Prescribing Gigabit Therapies for Healthcare System Transformation
Donald A. Hicks, Ph.D., Professor of Political Economy and Public Policy, Special Assistant to University President, Executive Director of the Southwest TelePresence Network, The University of Texas at Dallas
Continuing advances across stand-alone ICT-technologies have set the stage for a new era of networked medtech systems in both on-site clinical and remote care settings. However, to date care delivery remains largely untouched by networked ICT advances. As a result, care-related cost pressures continue to build and improved patient outcomes continue to hover on the horizon. Many factors (clinical culture; organizational form, regulatory constraints, etc.) are implicated, with perhaps the majority being nontechnical and inertial.

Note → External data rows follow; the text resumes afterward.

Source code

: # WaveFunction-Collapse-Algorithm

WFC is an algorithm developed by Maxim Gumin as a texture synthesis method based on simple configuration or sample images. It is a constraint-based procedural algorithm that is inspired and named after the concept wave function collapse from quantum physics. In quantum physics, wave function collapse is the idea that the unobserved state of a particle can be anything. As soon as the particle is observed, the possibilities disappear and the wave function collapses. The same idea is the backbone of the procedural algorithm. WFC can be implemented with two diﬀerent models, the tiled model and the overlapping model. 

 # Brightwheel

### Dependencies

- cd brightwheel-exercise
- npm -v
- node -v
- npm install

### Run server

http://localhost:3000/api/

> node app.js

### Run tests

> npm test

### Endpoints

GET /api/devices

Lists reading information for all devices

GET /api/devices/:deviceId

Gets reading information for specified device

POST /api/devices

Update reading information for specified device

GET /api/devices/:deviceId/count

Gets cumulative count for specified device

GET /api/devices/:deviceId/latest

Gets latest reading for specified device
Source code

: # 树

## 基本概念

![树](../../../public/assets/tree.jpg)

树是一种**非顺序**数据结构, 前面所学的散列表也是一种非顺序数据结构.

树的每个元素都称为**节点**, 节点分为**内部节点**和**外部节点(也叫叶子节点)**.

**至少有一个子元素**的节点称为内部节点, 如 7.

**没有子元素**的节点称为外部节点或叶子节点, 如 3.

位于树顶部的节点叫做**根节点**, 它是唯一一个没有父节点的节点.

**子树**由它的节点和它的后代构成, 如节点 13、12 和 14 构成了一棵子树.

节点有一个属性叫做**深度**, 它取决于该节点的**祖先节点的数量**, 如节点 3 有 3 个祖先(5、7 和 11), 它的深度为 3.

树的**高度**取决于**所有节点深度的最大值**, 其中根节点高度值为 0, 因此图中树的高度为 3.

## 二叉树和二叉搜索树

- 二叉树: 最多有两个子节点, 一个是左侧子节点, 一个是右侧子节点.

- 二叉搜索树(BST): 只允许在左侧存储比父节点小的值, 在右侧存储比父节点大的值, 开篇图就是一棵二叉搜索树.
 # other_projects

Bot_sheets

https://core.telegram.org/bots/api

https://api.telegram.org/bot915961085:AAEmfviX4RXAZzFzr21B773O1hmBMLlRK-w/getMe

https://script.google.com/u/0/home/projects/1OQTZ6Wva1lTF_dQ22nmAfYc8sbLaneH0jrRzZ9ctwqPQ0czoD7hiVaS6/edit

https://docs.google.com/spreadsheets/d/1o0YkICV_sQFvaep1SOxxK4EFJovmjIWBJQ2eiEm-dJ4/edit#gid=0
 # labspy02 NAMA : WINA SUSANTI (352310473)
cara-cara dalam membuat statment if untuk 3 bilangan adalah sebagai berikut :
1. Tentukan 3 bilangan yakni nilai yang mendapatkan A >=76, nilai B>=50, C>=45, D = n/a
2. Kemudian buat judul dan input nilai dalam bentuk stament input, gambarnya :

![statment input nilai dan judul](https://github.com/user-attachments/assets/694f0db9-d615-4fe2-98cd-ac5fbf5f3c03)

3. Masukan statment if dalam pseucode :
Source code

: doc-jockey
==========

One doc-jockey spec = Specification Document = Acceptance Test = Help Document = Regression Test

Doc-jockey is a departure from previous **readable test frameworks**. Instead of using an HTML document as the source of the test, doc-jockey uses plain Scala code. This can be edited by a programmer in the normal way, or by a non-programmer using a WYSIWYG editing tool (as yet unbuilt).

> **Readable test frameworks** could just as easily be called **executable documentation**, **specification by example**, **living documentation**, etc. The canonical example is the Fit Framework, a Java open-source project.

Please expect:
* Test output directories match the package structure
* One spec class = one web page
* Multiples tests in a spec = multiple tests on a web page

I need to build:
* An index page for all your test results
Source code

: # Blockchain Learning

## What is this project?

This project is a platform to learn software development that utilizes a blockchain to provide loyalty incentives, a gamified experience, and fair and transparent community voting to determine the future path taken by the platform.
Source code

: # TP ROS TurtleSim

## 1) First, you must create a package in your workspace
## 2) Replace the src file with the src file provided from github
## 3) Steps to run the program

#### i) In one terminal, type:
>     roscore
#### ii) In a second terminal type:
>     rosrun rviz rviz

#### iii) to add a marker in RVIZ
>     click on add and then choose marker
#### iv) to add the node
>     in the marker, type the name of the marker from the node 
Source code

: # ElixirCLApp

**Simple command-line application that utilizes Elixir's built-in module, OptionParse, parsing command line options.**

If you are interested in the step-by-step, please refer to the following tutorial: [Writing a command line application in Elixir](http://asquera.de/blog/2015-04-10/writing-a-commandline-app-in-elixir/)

This presentation will explore the defining attributes of ICT-enabled “intelligent medical systems” as components of aligned, agile and adaptive networked systems that promise (threaten?) to transform contemporary clinical settings. In order to accelerate their development, commercialization, adoption and implementation, we might consider borrowing from the experiences that led to the launch (and evolution) of organizations like Sematech and the supportive Semiconductor Research Corporation (SRC). In a relatively rare experiment in industrial organization, the industry reworked portions of their organization arrangements that inhibited their overall competitiveness. By promoting collaborative preproprietary RDT&E and tackling technical and knowledge deficits, broadly beneficial innovation flowed from coherent production alliances that reduced barriers to widespread adoption and implementation throughout commercial applications. Finally, a case will be made for appreciating that innovations – organizational more than technological – require focused strategies that are broader and more coherent than what is likely to be found today in existing product and sector-specific competitive contexts.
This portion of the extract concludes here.